Aus meinen Erfahrungen bzgl. Fünen kann ich nur alles bestätigen, was du gesagt hast. Ruhiges, klares Wasser hat mir nur selten einen Fisch gebracht. Wind, Wellen und trübes Wasser dagegen bringen die Fische zum Rauben an die Küste. Aber das gilt vermutlich nicht nur für Dk, gell.
Infos zu Fünen, Häusern etc. hole ich mir normalerweise aus den üblichen Prospekten (Meerforelle Fünen, Die 100 besten fünischen..., Fünische Ferienhäuser usw). Ich finde die meisten Infos dort sind absolut brauchbar und die Häuser waren auch immer o.k. 
Mein üblicher Anlaufpunkt ist Kerteminde.
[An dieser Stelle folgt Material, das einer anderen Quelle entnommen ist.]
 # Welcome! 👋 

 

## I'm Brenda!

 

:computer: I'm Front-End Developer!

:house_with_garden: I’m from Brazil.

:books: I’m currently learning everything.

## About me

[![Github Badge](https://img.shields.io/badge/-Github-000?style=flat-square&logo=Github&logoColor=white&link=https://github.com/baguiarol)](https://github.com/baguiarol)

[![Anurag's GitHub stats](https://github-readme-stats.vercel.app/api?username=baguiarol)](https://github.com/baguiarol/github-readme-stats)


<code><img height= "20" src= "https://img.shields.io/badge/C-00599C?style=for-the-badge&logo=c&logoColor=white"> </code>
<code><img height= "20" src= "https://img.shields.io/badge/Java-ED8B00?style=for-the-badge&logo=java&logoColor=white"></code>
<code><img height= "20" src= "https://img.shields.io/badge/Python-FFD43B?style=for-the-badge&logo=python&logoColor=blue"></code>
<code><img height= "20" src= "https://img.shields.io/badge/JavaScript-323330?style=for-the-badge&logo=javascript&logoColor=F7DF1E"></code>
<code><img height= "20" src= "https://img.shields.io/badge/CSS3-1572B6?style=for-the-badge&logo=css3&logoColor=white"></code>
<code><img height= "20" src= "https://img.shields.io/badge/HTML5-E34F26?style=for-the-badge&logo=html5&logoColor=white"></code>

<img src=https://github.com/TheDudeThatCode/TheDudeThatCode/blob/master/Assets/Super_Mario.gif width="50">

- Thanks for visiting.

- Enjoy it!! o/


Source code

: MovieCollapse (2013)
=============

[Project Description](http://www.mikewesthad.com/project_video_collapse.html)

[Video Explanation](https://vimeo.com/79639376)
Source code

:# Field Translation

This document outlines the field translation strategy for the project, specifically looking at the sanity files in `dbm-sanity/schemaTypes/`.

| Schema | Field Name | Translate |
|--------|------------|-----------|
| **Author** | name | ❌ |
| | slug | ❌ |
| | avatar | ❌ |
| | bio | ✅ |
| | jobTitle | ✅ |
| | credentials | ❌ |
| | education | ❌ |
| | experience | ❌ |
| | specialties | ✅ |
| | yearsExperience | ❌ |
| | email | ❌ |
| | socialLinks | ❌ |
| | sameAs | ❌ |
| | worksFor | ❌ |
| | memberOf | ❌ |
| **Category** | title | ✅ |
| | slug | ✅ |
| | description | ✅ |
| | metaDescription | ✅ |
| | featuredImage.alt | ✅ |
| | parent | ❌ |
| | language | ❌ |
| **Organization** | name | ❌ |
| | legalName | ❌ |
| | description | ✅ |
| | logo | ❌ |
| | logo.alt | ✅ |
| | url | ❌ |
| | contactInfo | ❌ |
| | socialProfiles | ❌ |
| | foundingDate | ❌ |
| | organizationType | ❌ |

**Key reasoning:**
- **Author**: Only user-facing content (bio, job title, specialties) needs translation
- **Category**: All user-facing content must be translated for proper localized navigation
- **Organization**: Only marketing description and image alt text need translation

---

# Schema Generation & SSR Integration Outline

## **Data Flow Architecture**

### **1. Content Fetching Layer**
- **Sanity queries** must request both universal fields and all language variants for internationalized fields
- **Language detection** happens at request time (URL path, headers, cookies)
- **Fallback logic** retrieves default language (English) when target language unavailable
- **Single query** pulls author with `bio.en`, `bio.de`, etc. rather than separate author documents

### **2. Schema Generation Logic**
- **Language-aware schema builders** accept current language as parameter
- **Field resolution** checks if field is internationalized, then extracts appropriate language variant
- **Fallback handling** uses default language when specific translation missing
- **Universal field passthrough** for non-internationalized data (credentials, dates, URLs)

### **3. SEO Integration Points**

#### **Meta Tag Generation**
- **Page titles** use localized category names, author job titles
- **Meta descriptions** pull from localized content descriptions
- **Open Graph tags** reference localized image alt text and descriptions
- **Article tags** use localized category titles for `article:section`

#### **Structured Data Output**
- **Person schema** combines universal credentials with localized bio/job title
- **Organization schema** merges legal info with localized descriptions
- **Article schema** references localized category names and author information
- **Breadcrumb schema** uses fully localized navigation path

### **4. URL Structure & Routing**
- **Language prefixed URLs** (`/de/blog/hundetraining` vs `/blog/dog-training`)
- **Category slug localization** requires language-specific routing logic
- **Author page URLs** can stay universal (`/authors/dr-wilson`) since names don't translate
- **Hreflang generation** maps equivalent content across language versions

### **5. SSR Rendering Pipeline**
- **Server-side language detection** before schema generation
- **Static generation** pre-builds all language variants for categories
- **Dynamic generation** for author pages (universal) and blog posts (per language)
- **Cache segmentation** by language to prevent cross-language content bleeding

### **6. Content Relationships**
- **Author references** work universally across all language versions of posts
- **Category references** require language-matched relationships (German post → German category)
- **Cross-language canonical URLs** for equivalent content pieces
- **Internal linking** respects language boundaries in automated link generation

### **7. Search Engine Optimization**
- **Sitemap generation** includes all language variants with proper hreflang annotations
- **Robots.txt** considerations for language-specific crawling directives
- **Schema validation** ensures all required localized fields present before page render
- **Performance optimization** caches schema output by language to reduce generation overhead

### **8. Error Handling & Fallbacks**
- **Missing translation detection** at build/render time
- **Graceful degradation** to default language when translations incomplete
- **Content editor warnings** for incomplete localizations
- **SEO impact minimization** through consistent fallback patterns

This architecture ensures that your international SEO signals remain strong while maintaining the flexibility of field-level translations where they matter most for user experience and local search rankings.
Von dort kann man schnell viele gute Plätze erreichen und hat zudem die Möglichkeit je nach Windrichtung an die West- oder Ostküste von Hindsholm zu fahren (oder auch an die berühmte Nordspitze!).
Auch wenn ich dir vermutlich nicht viel neues erzählt habe, würde auch ich mich gerne mit Anglern austauschen, die Fünen kennen. Vielleicht ist es ja auch mal Zeit für einen ständigen Fyn-Thread? Ich kann allerdings nur schwer einschätzen, wie viele Boardies nach Dk zum Angeln fahren. Die große Mehrheit angelt sicherlich an der deutschen Ostsee.

Tschüss,
und für deinen nächsten Trip: tight lines!


----------



## ha-le (5. Oktober 2005)

*AW: Meerforellen DK & Kontakte etc.*

WOW
Cool das du so schnell geschrieben hast.
Ich freu mich total über ein paar Zeilen.
Kerteminde ist mir zu Butt und Flachwasser- mäßig, aber wirklich sehr flexibel  aber in der Gegend fehlt mir noch die Erfahrung.
Langeland fehlt mir natürlich auch noch...
Du hast aber echt einen weiten Weg, bin schon muksch über den Umzug von Nordfriesland nach HH (das bedeutet von 30min. auf knapp 2Std. nach Flensborg)
Aber für nen Ausflug so alle 2 Wochen geht es gerade.
Meine vorletzte Woche hatte ich in der Nordwestecke, unschlagbar günstiges und gutes Haus(200€/Woche), riesig und nur 50m zum Wasser. 30 Bootsminuten nach Strib !
Für Fyns Hoved muss ich immer so 3 Std. einplanen, und sehr windempfindliche Ecke.
Interessant sind immer Kurzübernachtungsmöglichkeiten, so 1-3 Nächte.
In dieser Zeit sind mir die Nächte doch zu lang im Freien.
So, haben hier wieder ein hoch bis zum Wochenende und super Wetter, also auf kaltes Wetter warten 
Ha-Le


----------



## mefotija (5. Oktober 2005)

*AW: Meerforellen DK & Kontakte etc.*

moin jungs.
zwei stunden bis zum meer??? davon kann ich leider nur träumen. verbringe aber trotzdem 4-5 wochen im jahr an der dänischen kyste  
meistens zwei wochen im april und die ersten beiden novemberwochen...so auch bald - drei wochen noch...countdown läuft.
fahr entweder zur apenrader bucht oder nach als.
prima reviere.
die deutschen reviere kenne ich gar nicht so gut.
hab aber in dänemark meine festen und inzwischen gut bekannten stellen, die ich je nach wetterlage anfahre und wo ich schöne trutten fange.
bin immer mit der fliegenpeitsche unterwegs, wenn der wind kein erbarmen hat auch mit der spinnrute.
viele grüße aus dem rheinland
mefotija


----------



## DerDuke (5. Oktober 2005)

*AW: Meerforellen DK & Kontakte etc.*

Am Sonntag hole ich meine mobile Übernachtungsmöglichkeit ab  und will Ende Oktober Anfang November die erste Jungferntour an die Küste machen (2 Std. Anfahrt sind echt ein Traum!!!).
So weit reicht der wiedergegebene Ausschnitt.